- Required action:
Each record below should be repeated precisely as written.

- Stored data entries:

══════

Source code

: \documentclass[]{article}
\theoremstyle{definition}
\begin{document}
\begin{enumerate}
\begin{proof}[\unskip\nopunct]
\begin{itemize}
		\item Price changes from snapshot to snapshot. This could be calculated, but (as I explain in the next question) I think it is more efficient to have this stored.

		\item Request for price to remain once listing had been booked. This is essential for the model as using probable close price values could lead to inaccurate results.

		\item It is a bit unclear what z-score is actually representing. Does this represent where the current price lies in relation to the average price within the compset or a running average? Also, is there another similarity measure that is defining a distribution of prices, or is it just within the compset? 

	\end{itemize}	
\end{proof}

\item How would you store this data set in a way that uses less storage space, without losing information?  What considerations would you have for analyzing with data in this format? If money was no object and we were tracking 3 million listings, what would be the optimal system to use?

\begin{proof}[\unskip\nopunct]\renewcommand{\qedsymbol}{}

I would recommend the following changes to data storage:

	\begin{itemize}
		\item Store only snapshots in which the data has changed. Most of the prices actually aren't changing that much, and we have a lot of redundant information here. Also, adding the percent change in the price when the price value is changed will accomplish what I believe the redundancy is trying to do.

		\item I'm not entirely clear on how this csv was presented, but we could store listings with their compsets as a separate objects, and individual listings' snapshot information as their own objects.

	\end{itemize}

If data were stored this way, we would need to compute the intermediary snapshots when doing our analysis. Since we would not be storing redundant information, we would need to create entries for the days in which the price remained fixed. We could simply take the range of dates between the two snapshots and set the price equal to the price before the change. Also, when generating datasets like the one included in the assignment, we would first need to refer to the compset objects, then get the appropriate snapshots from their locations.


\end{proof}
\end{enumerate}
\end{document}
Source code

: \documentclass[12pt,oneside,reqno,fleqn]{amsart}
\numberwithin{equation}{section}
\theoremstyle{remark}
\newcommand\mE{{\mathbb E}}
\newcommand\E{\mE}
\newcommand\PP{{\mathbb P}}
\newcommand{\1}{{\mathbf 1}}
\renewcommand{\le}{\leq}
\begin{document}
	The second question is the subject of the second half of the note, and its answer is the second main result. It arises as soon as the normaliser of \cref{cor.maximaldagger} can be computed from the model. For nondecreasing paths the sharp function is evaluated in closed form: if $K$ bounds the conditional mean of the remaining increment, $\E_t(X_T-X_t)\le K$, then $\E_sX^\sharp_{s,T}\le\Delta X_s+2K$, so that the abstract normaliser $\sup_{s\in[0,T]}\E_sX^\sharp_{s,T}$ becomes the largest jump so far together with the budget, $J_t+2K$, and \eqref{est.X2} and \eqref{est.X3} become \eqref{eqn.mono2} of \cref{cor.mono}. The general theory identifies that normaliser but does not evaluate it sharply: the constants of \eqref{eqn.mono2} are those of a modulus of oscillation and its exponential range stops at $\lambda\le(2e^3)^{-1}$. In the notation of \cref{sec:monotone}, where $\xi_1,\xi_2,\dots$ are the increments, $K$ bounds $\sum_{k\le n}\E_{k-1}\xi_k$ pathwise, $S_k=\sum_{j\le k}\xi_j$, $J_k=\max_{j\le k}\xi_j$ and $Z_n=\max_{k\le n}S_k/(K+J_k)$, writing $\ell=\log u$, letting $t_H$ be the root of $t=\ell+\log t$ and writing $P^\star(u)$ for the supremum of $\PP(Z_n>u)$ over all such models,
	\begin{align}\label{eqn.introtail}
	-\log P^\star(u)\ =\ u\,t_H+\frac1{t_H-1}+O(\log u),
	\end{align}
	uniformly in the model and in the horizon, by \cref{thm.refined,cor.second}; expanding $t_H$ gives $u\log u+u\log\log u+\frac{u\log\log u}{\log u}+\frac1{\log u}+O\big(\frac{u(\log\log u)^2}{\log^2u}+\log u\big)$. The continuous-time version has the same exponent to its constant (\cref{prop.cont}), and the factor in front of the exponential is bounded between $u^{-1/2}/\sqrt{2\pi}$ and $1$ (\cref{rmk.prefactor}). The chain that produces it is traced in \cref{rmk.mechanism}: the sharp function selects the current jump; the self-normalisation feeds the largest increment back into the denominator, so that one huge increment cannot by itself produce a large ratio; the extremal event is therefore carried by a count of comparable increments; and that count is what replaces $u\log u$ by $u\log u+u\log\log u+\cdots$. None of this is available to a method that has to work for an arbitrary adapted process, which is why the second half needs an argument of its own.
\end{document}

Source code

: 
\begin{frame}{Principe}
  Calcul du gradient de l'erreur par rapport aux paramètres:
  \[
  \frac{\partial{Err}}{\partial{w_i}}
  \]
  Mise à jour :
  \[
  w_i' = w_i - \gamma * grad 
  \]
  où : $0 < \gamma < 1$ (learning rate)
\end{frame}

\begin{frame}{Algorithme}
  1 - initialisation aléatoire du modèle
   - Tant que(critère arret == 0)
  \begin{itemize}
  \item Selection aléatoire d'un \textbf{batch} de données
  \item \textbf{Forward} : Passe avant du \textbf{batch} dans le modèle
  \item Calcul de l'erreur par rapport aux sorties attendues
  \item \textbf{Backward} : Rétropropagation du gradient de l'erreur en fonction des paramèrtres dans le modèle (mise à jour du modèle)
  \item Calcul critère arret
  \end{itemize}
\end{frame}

══════

- Exercise answer:
Source code

: \documentclass[]{article}
\theoremstyle{definition}
\begin{document}
\begin{enumerate}
\begin{proof}[\unskip\nopunct]
\begin{itemize}
		\item Price changes from snapshot to snapshot. This could be calculated, but (as I explain in the next question) I think it is more efficient to have this stored.

		\item Request for price to remain once listing had been booked. This is essential for the model as using probable close price values could lead to inaccurate results.

		\item It is a bit unclear what z-score is actually representing. Does this represent where the current price lies in relation to the average price within the compset or a running average? Also, is there another similarity measure that is defining a distribution of prices, or is it just within the compset? 

	\end{itemize}	
\end{proof}

\item How would you store this data set in a way that uses less storage space, without losing information?  What considerations would you have for analyzing with data in this format? If money was no object and we were tracking 3 million listings, what would be the optimal system to use?

\begin{proof}[\unskip\nopunct]\renewcommand{\qedsymbol}{}

I would recommend the following changes to data storage:

	\begin{itemize}
		\item Store only snapshots in which the data has changed. Most of the prices actually aren't changing that much, and we have a lot of redundant information here. Also, adding the percent change in the price when the price value is changed will accomplish what I believe the redundancy is trying to do.

		\item I'm not entirely clear on how this csv was presented, but we could store listings with their compsets as a separate objects, and individual listings' snapshot information as their own objects.

	\end{itemize}

If data were stored this way, we would need to compute the intermediary snapshots when doing our analysis. Since we would not be storing redundant information, we would need to create entries for the days in which the price remained fixed. We could simply take the range of dates between the two snapshots and set the price equal to the price before the change. Also, when generating datasets like the one included in the assignment, we would first need to refer to the compset objects, then get the appropriate snapshots from their locations.


\end{proof}
\end{enumerate}
\end{document}
Source code

: \documentclass[12pt,oneside,reqno,fleqn]{amsart}
\numberwithin{equation}{section}
\theoremstyle{remark}
\newcommand\mE{{\mathbb E}}
\newcommand\E{\mE}
\newcommand\PP{{\mathbb P}}
\newcommand{\1}{{\mathbf 1}}
\renewcommand{\le}{\leq}
\begin{document}
	The second question is the subject of the second half of the note, and its answer is the second main result. It arises as soon as the normaliser of \cref{cor.maximaldagger} can be computed from the model. For nondecreasing paths the sharp function is evaluated in closed form: if $K$ bounds the conditional mean of the remaining increment, $\E_t(X_T-X_t)\le K$, then $\E_sX^\sharp_{s,T}\le\Delta X_s+2K$, so that the abstract normaliser $\sup_{s\in[0,T]}\E_sX^\sharp_{s,T}$ becomes the largest jump so far together with the budget, $J_t+2K$, and \eqref{est.X2} and \eqref{est.X3} become \eqref{eqn.mono2} of \cref{cor.mono}. The general theory identifies that normaliser but does not evaluate it sharply: the constants of \eqref{eqn.mono2} are those of a modulus of oscillation and its exponential range stops at $\lambda\le(2e^3)^{-1}$. In the notation of \cref{sec:monotone}, where $\xi_1,\xi_2,\dots$ are the increments, $K$ bounds $\sum_{k\le n}\E_{k-1}\xi_k$ pathwise, $S_k=\sum_{j\le k}\xi_j$, $J_k=\max_{j\le k}\xi_j$ and $Z_n=\max_{k\le n}S_k/(K+J_k)$, writing $\ell=\log u$, letting $t_H$ be the root of $t=\ell+\log t$ and writing $P^\star(u)$ for the supremum of $\PP(Z_n>u)$ over all such models,
	\begin{align}\label{eqn.introtail}
	-\log P^\star(u)\ =\ u\,t_H+\frac1{t_H-1}+O(\log u),
	\end{align}
	uniformly in the model and in the horizon, by \cref{thm.refined,cor.second}; expanding $t_H$ gives $u\log u+u\log\log u+\frac{u\log\log u}{\log u}+\frac1{\log u}+O\big(\frac{u(\log\log u)^2}{\log^2u}+\log u\big)$. The continuous-time version has the same exponent to its constant (\cref{prop.cont}), and the factor in front of the exponential is bounded between $u^{-1/2}/\sqrt{2\pi}$ and $1$ (\cref{rmk.prefactor}). The chain that produces it is traced in \cref{rmk.mechanism}: the sharp function selects the current jump; the self-normalisation feeds the largest increment back into the denominator, so that one huge increment cannot by itself produce a large ratio; the extremal event is therefore carried by a count of comparable increments; and that count is what replaces $u\log u$ by $u\log u+u\log\log u+\cdots$. None of this is available to a method that has to work for an arbitrary adapted process, which is why the second half needs an argument of its own.
\end{document}

Source code

: 
\begin{frame}{Principe}
  Calcul du gradient de l'erreur par rapport aux paramètres:
  \[
  \frac{\partial{Err}}{\partial{w_i}}
  \]
  Mise à jour :
  \[
  w_i' = w_i - \gamma * grad 
  \]
  où : $0 < \gamma < 1$ (learning rate)
\end{frame}

\begin{frame}{Algorithme}
  1 - initialisation aléatoire du modèle
   - Tant que(critère arret == 0)
  \begin{itemize}
  \item Selection aléatoire d'un \textbf{batch} de données
  \item \textbf{Forward} : Passe avant du \textbf{batch} dans le modèle
  \item Calcul de l'erreur par rapport aux sorties attendues
  \item \textbf{Backward} : Rétropropagation du gradient de l'erreur en fonction des paramèrtres dans le modèle (mise à jour du modèle)
  \item Calcul critère arret
  \end{itemize}
\end{frame}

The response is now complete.